Introduction to Optimal Management of Patients With Cardio-Kidney-Metabolic Syndrome

Am J Manag Care. 2024;30(suppl 10):S179-S180. https://doi.org/10.37765/ajmc.2024.89669

The link between cardiovascular and kidney health has been known since Robert Bright first described significant changes to the structure of the heart in patients with advanced kidney disease nearly 200 years ago.¹ The French pathologist Frédéric Justin Collet similarly utilized autopsy-based anatomical findings to describe passive renal (kidney) congestion secondary to heart dysfunction in 1903.² Yet, the term cardiorenal syndrome (CRS) was only classified in more recent years to encompass the bidirectional relationship between primary cardiac and kidney disorders.^3-5

Originally, CRS was used to describe kidney injury that was secondary to heart failure (HF).⁶ In 2004, investigators at the National Heart, Lung, and Blood Institute formally defined CRS as a state in which therapy to relieve HF symptoms is limited by declining kidney function.⁷ In 2008, the definition of CRS was subsequently broadened by a consensus from the Acute Dialysis Quality Initiative, which established that cardiovascular and kidney diseases share similarities in pathophysiology and mutually aggravate worsening outcomes in the other organ class.^4,5 CRS was further classified into 5 subtypes according to whether the impairment of each organ was primary, secondary, or stemmed from coexisting cardiovascular and kidney dysfunction as a systemic disease.

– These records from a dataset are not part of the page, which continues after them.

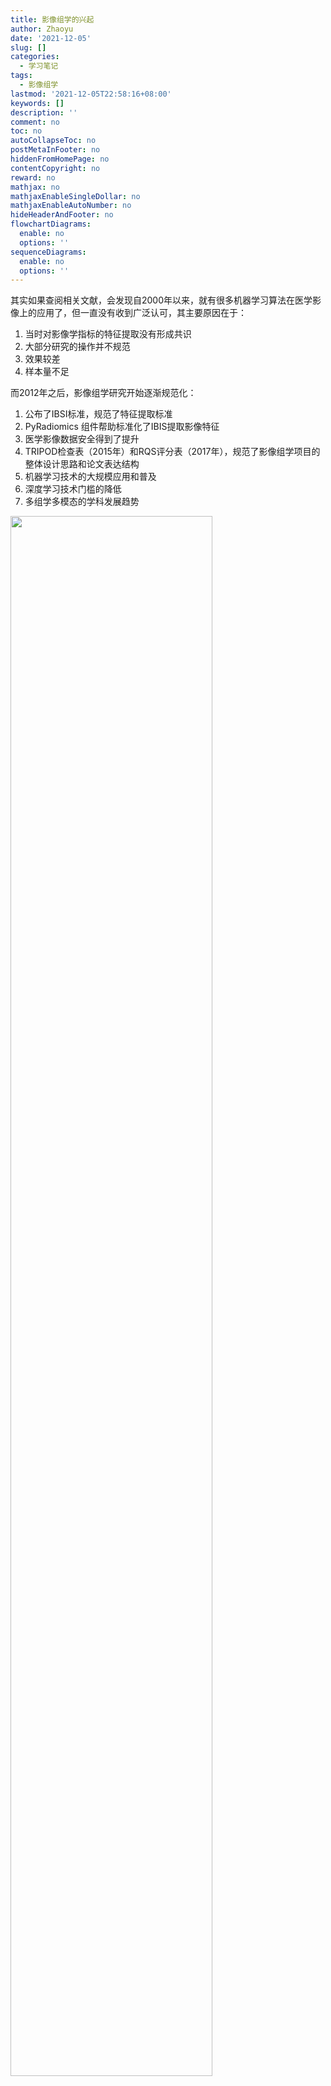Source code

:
 ```yaml
---
title: 影像组学的兴起
author: Zhaoyu
date: '2021-12-05'
slug: []
categories:
  - 学习笔记
tags:
  - 影像组学
lastmod: '2021-12-05T22:58:16+08:00'
keywords: []
description: ''
comment: no
toc: no
autoCollapseToc: no
postMetaInFooter: no
hiddenFromHomePage: no
contentCopyright: no
reward: no
mathjax: no
mathjaxEnableSingleDollar: no
mathjaxEnableAutoNumber: no
hideHeaderAndFooter: no
flowchartDiagrams:
  enable: no
  options: ''
sequenceDiagrams:
  enable: no
  options: ''
---
```

其实如果查阅相关文献，会发现自2000年以来，就有很多机器学习算法在医学影像上的应用了，但一直没有收到广泛认可，其主要原因在于：
1. 当时对影像学指标的特征提取没有形成共识
2. 大部分研究的操作并不规范
3. 效果较差
4. 样本量不足

而2012年之后，影像组学研究开始逐渐规范化：
1. 公布了IBSI标准，规范了特征提取标准
2. PyRadiomics 组件帮助标准化了IBIS提取影像特征
3. 医学影像数据安全得到了提升
4. TRIPOD检查表（2015年）和RQS评分表（2017年），规范了影像组学项目的整体设计思路和论文表达结构
5. 机器学习技术的大规模应用和普及
6. 深度学习技术门槛的降低
7. 多组学多模态的学科发展趋势

<img src="/post/2021-12-05-影像组学的兴起/index.zh-cn_files/图片 1.png" alt="" width="80%"/>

Chronic kidney disease (CKD) induces a systemic, chronic, proinflammatory state that results in adverse vascular and myocardial remodeling processes including atherosclerosis, vascular calcification, valvular calcification, and myocardial fibrosis.⁸ In other words, CKD promotes an accelerated aging of the cardiovascular system. It should be noted that patients with CKD are more likely to die from cardiovascular disease (CVD) than they are from progression to end-stage kidney disease.⁹ Fortunately, therapies such as angiotensin receptor blockers, sodium glucose cotransporter 2 inhibitors, nonsteroidal mineralocorticoid receptor antagonists, and glucagon-like peptide 1 receptor antagonists have demonstrated improvement in both cardiovascular and kidney outcomes.^10-13

Additionally, with the emergence of obesity as a driving force behind risk factors for cardiovascular and kidney disease, CRS was further expanded to cardio-renal-metabolic syndrome.¹⁴ Research has highlighted the strong association between obesity and the inflammatory, neurohormonal, vascular, and metabolic responses that converge in cardiovascular and renal impairment.¹⁵ Prolonged obesity was found to induce pathological changes in renal blood flow (RBF), vasodilation, and glomerular hyperfiltration, which are later followed by declines in RBF and glomerular filtration rate, which affect kidney function.^16,17 Furthermore, patients with obesity were affected by greater metabolic demands resulting in risk factors for metabolic syndrome, including insulin resistance, hypertension, and dyslipidemia, which contributed to obesity-related HF.^18,19

More recently, the American Heart Association (AHA) updated its classification and introduced the term cardio-kidney-metabolic syndrome (CKM) to reflect the multidirectional relationship between metabolic risk factors, CKD, and the cardiovascular system.²⁰ In a scientific statement from the AHA regarding the management of CKM syndrome, unique management considerations are recommended for individuals with established CVD, or who are at high risk for CVD with coexisting metabolic risk factors, CKD, or both.²¹

A disproportionate CKM burden exists in patients with adverse social determinants of health, family history, and concomitant inflammatory conditions.²⁰ Additionally, traditional risk factors for metabolic syndrome such as dyslipidemia, hypertension, obesity, insulin resistance, and hyperglycemia, as well as behavioral factors such as physical inactivity, smoking, and unhealthy eating patterns also increase the risk for worsened cardiovascular and kidney outcomes.^22,23 The current AHA advisory provides a holistic approach to prevention and care optimization within CKM syndrome, though it identifies an unmet need to move beyond subspecialty silos to collaborative interdisciplinary patient-centered care models to optimize CKM health outcomes.²⁰

This supplement will address some of the existing gaps and challenges to our understanding of CKM syndrome, including early screening and prevention measures, comprehensive management strategies to facilitate targeted interventions, and the translation of evidence-based guidelines to an integrated and interdisciplinary approach to care.²⁴

In the first article in this supplement,²⁵ Keith C. Ferdinand, MD, from the Tulane University School of Medicine, New Orleans, Louisiana, presents an overview of CKM syndrome and the recent AHA presidential statement on the classification and management of the CKM syndrome. Dr Ferdinand explores current evidence on the prevalence and pathophysiology of CKM syndrome, as well as considerations of comorbid conditions and social determinants of health.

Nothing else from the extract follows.